第36話
「じゃ制服はクリーニングして事務所に返しといて。今月の給料は来月末に君の口座に振り込まれるから。」
ついっと距離を詰められて小声で耳元で囁かれる。
「あのっ。」
思わず体を引く私。
近い。近すぎるっ。
ただの業務連絡なのに何なの。
やり手の社長さんは、まだ30代だってゆかりさんから聞いた。
何処と無く和真くんと似た雰囲気を持つ人。
知的なイケメンだし嫌いなタイプではないけどこの近すぎる距離は苦痛だ。
やっぱり私、和真くんが
社長さんからあわてて離れた私の体は、大きく後ろに引っ張られた。
目の前に現れた大きな背中。
「和真くん。
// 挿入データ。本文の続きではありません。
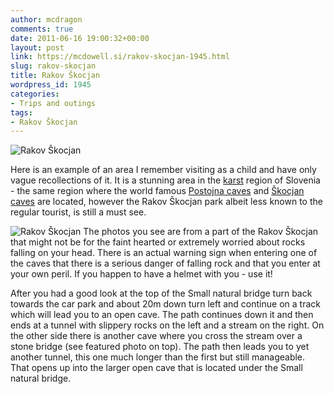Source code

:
 ```yaml
---
author: mcdragon
comments: true
date: 2011-06-16 19:00:32+00:00
layout: post
link: https://mcdowell.si/rakov-skocjan-1945.html
slug: rakov-skocjan
title: Rakov Škocjan
wordpress_id: 1945
categories:
- Trips and outings
tags:
- Rakov Škocjan
---
```


![](https://img.mcdowell.si/2011/06/rakov_skocjan-1.jpg "Rakov Škocjan")

Here is an example of an area I remember visiting as a child and have only vague recollections of it. It is a stunning area in the [karst](https://en.wikipedia.org/wiki/Karst) region of Slovenia - the same region where the world famous [Postojna caves](https://en.wikipedia.org/wiki/Postojna_Cave) and [Škocjan caves](https://en.wikipedia.org/wiki/%C5%A0kocjan_Caves) are located, however the Rakov Škocjan park albeit less known to the regular tourist, is still a must see.

![](https://img.mcdowell.si/2011/06/rakov_skocjan2-1.jpg "Rakov Škocjan")
The photos you see are from a part of the Rakov Škocjan that might not be for the faint hearted or extremely worried about rocks falling on your head. There is an actual warning sign when entering one of the caves that there is a serious danger of falling rock and that you enter at your own peril. If you happen to have a helmet with you - use it!

After you had a good look at the top of the Small natural bridge turn back towards the car park and about 20m down turn left and continue on a track which will lead you to an open cave. The path continues down it and then ends at a tunnel with slippery rocks on the left and a stream on the right. On the other side there is another cave where you cross the stream over a stone bridge (see featured photo on top). The path then leads you to yet another tunnel, this one much longer than the first but still manageable. That opens up into the larger open cave that is located under the Small natural bridge.


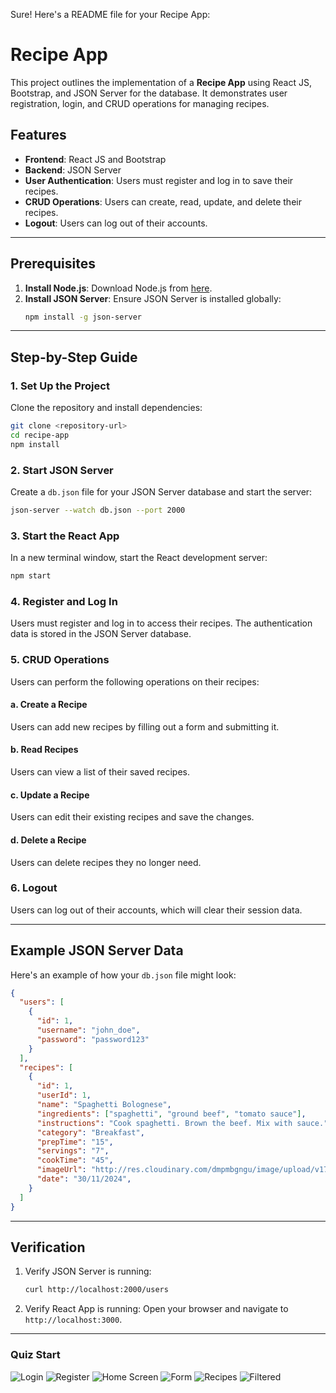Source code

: Sure! Here's a README file for your Recipe App:

# Recipe App

This project outlines the implementation of a **Recipe App** using React JS, Bootstrap, and JSON Server for the database. It demonstrates user registration, login, and CRUD operations for managing recipes.

## Features
- **Frontend**: React JS and Bootstrap
- **Backend**: JSON Server
- **User Authentication**: Users must register and log in to save their recipes.
- **CRUD Operations**: Users can create, read, update, and delete their recipes.
- **Logout**: Users can log out of their accounts.

---

## Prerequisites
1. **Install Node.js**: Download Node.js from [here](https://nodejs.org/).
2. **Install JSON Server**: Ensure JSON Server is installed globally:
   ```bash
   npm install -g json-server
   ```

---

## Step-by-Step Guide

### 1. Set Up the Project
Clone the repository and install dependencies:
```bash
git clone <repository-url>
cd recipe-app
npm install
```

### 2. Start JSON Server
Create a `db.json` file for your JSON Server database and start the server:
```bash
json-server --watch db.json --port 2000
```

### 3. Start the React App
In a new terminal window, start the React development server:
```bash
npm start
```

### 4. Register and Log In
Users must register and log in to access their recipes. The authentication data is stored in the JSON Server database.

### 5. CRUD Operations
Users can perform the following operations on their recipes:

#### a. Create a Recipe
Users can add new recipes by filling out a form and submitting it.

#### b. Read Recipes
Users can view a list of their saved recipes.

#### c. Update a Recipe
Users can edit their existing recipes and save the changes.

#### d. Delete a Recipe
Users can delete recipes they no longer need.

### 6. Logout
Users can log out of their accounts, which will clear their session data.

---

## Example JSON Server Data

Here's an example of how your `db.json` file might look:

```json
{
  "users": [
    {
      "id": 1,
      "username": "john_doe",
      "password": "password123"
    }
  ],
  "recipes": [
    {
      "id": 1,
      "userId": 1,
      "name": "Spaghetti Bolognese",
      "ingredients": ["spaghetti", "ground beef", "tomato sauce"],
      "instructions": "Cook spaghetti. Brown the beef. Mix with sauce.",
      "category": "Breakfast",
      "prepTime": "15",
      "servings": "7",
      "cookTime": "45",
      "imageUrl": "http://res.cloudinary.com/dmpmbgngu/image/upload/v1732959545/jyqxjhw1gfpu996isyvf.jpg",
      "date": "30/11/2024",
    }
  ]
}
```

---

## Verification
1. Verify JSON Server is running:
   ```bash
   curl http://localhost:2000/users
   ```
2. Verify React App is running:
   Open your browser and navigate to `http://localhost:3000`.

---

### Quiz Start
![Login](src/assets/pic1.PNG)
![Register](src/assets/register.PNG)
![Home Screen](src/assets/pic2.PNG)
![Form](src/assets/pic3.PNG)
![Recipes](src/assets/pic4.PNG)
![Filtered](src/assets/pic5.PNG)

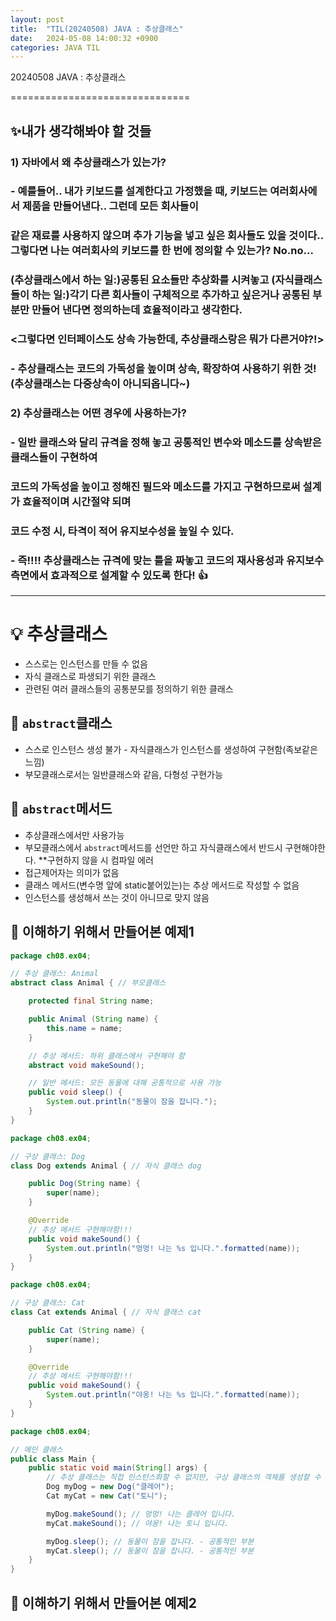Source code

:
 ```yaml
---
layout: post
title:  "TIL(20240508) JAVA : 추상클래스"
date:   2024-05-08 14:00:32 +0900
categories: JAVA TIL
---
```

20240508 JAVA : 추상클래스

===============================

## ✨내가 생각해봐야 할 것들
### 1) 자바에서 왜 추상클래스가 있는가?
### - 예를들어.. 내가 키보드를 설계한다고 가정했을 때, 키보드는 여러회사에서 제품을 만들어낸다.. 그런데 모든 회사들이 
### 같은 재료를 사용하지 않으며 추가 기능을 넣고 싶은 회사들도 있을 것이다.. 그렇다면 나는 여러회사의 키보드를 한 번에 정의할 수 있는가? No.no...
### (추상클래스에서 하는 일:)공통된 요소들만 추상화를 시켜놓고 (자식클래스들이 하는 일:)각기 다른 회사들이 구체적으로 추가하고 싶은거나 공통된 부분만 만들어 낸다면 정의하는데 효율적이라고 생각한다.  

### <그렇다면 인터페이스도 상속 가능한데, 추상클래스랑은 뭐가 다른거야?!>
### - 추상클래스는 코드의 가독성을 높이며 상속, 확장하여 사용하기 위한 것! (추상클래스는 다중상속이 아니되옵니다~)

### 2) 추상클래스는 어떤 경우에 사용하는가?
### - 일반 클래스와 달리 규격을 정해 놓고 공통적인 변수와 메소드를 상속받은 클래스들이 구현하여
### 코드의 가독성을 높이고 정해진 필드와 메소드를 가지고 구현하므로써 설계가 효율적이며 시간절약 되며
### 코드 수정 시, 타격이 적어 유지보수성을 높일 수 있다. 
### - 즉!!!! 추상클래스는 규격에 맞는 틀을 짜놓고 코드의 재사용성과 유지보수 측면에서 효과적으로 설계할 수 있도록 한다! 👍
 -------------------------------

# 💡 추상클래스
- 스스로는 인스턴스를 만들 수 없음
- 자식 클래스로 파생되기 위한 클래스
- 관련된 여러 클래스들의 공통분모를 정의하기 위한 클래스
<!-- - 부모와 자식간의 상속관계에서 이루어짐 -->

## 📌 `abstract`클래스
- 스스로 인스턴스 생성 불가 - 자식클래스가 인스턴스를 생성하여 구현함(족보같은 느낌)
- 부모클래스로서는 일반클래스와 같음, 다형성 구현가능

## 📌 `abstract`메서드
- 추상클래스에서만 사용가능
- 부모클래스에서 `abstract`메서드를 선언만 하고 자식클래스에서 반드시 구현해야한다. **구현하지 않을 시 컴파일 에러
- 접근제어자는 의미가 없음
- 클래스 메서드(변수명 앞에 static붙어있는)는 추상 메서드로 작성할 수 없음
- 인스턴스를 생성해서 쓰는 것이 아니므로 맞지 않음

## 💬 이해하기 위해서 만들어본 예제1 
```java
package ch08.ex04;

// 추상 클래스: Animal 
abstract class Animal { // 부모클래스

    protected final String name;

    public Animal (String name) {
        this.name = name;
    }

    // 추상 메서드: 하위 클래스에서 구현해야 함
    abstract void makeSound();

    // 일반 메서드: 모든 동물에 대해 공통적으로 사용 가능
    public void sleep() {
        System.out.println("동물이 잠을 잡니다.");
    }
}
```
```java
package ch08.ex04;

// 구상 클래스: Dog
class Dog extends Animal { // 자식 클래스 dog

    public Dog(String name) {
        super(name);
    }

    @Override
    // 추상 메서드 구현해야함!!!
    public void makeSound() {
        System.out.println("멍멍! 나는 %s 입니다.".formatted(name));
    }
}
```
```java
package ch08.ex04;

// 구상 클래스: Cat
class Cat extends Animal { // 자식 클래스 cat

    public Cat (String name) {
        super(name);
    }

    @Override
    // 추상 메서드 구현해야함!!!
    public void makeSound() {
        System.out.println("야옹! 나는 %s 입니다.".formatted(name));
    }
}

```
```java
package ch08.ex04;

// 메인 클래스
public class Main {
    public static void main(String[] args) {
        // 추상 클래스는 직접 인스턴스화할 수 없지만, 구상 클래스의 객체를 생성할 수 있습니다.
        Dog myDog = new Dog("클레어"); 
        Cat myCat = new Cat("토니");

        myDog.makeSound(); // 멍멍! 나는 클레어 입니다.
        myCat.makeSound(); // 야옹! 나는 토니 입니다.

        myDog.sleep(); // 동물이 잠을 잡니다. - 공통적인 부분
        myCat.sleep(); // 동물이 잠을 잡니다. - 공통적인 부분
    }
}

```
## 💬 이해하기 위해서 만들어본 예제2 

```java


```

[자바 추상클래스란?]: https://limkydev.tistory.com/188#google_vignette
」
私を背中に庇ってくれてる。素直に嬉しい。ぎゅっと彼の背中にすがりついた。
「智生さん、何やってんすか。」
和真くんの声が今まで聞いた事無いくらい低い。それに…怖い。
「真、殺気鎮めろ。女を怯えさすんじゃねえ。」
社長さんの声も和真くんに負けず劣らず低いし怖い。
「誰のせいっすか!」
「俺だな。わざと怒らせたし。
「は?」
「俺、比名ちゃん気に入ったし。真が行かないなら俺が貰おうかなぁ、って。」
社長さんの声はさっき迄と変わって凄く軽い。
「ふざけてんすか。」
和真くんの声も少し落ち着いたみたいでほっとする。